I've recently been reading Mirror Travels: Robert Smithson and History as investigation for my site project. In the book, the author uses the french phrase terrain vague referring to "the liminal or interstitial landscape". These urban in-between spaces, such as my site (an abandoned lot at the corner of Palmerston and Stuart Streets), visually operate in passive resistance to the ordered, linear and definable nature of the contemporary cityscape.
One finds that trying to communicate the topography and features of terrain vague is roughly the liguistic equivalent of hitting ones head against the wall - as much as we are able to easily give directions and describe the landscape using words like 'post', 'block', 'street', 'park' and 'corner', our vocabulary is found wanting when terrain doesnt conform to our Cartesian view of space (and history).
All we are equipped with when confronted by the continuous, undulating, obscure products of erosion and untamed growth are few ambivalent terms like 'clump' and 'clearing' which really describe nothing but a general loss of bearing or direction.

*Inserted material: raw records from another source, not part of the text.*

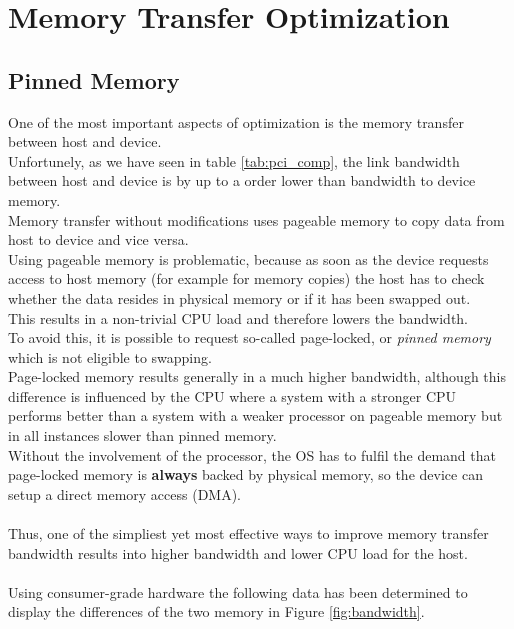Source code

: \section{Memory Transfer Optimization}
\label{sec:transfer}
\subsection{Pinned Memory}
\label{pinned}
One of the most important aspects of optimization is the memory transfer between host and device.\\
Unfortunely, as we have seen in table \ref{tab:pci_comp}, the link bandwidth between host and device is by up to a order lower than bandwidth to device memory.\\
Memory transfer without modifications uses pageable memory to copy data from host to device and vice versa.\\
Using pageable memory is problematic, because as soon as the device requests access to host memory (for example for memory copies)
the host has to check whether the data resides in physical memory or if it has been swapped out.\\
This results in a non-trivial CPU load and therefore lowers the bandwidth.\\
To avoid this, it is possible to request so-called page-locked, or \emph{pinned memory} which is not eligible to swapping.\\
Page-locked memory results generally in a much higher bandwidth, although this difference is influenced by the CPU where a system
with a stronger CPU performs better than a system with a weaker processor on pageable memory but in all instances slower than pinned memory.\\
Without the involvement of the processor, the OS has to fulfil the demand that page-locked memory is \textbf{always} backed by physical memory,
so the device can setup a direct memory access (DMA).\\\\
Thus, one of the simpliest yet most effective ways to improve memory transfer bandwidth results into higher bandwidth and lower CPU load for the host.\\\\
Using consumer-grade hardware the following data has been determined to display the differences of the two memory in Figure \ref{fig:bandwidth}.\\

"Swamp" - Robert Smithson and Nancy Holt
"Nancy Holt and Robert Smithson collaborated on this seminal film, which viscerally confronts issues of perception and process. The action of the film is direct: Holt walks through the tall grasses of a swamp while filming with her Bolex camera, guided only by what she can see through the camera lens and by Smithson's verbal instructions. The viewer experiences the walk from Holt's point of view, seeing through her camera lens and hearing Smithson's spoken directions. Vision is obstructed and perception distorted as they stumble through the swamp grasses."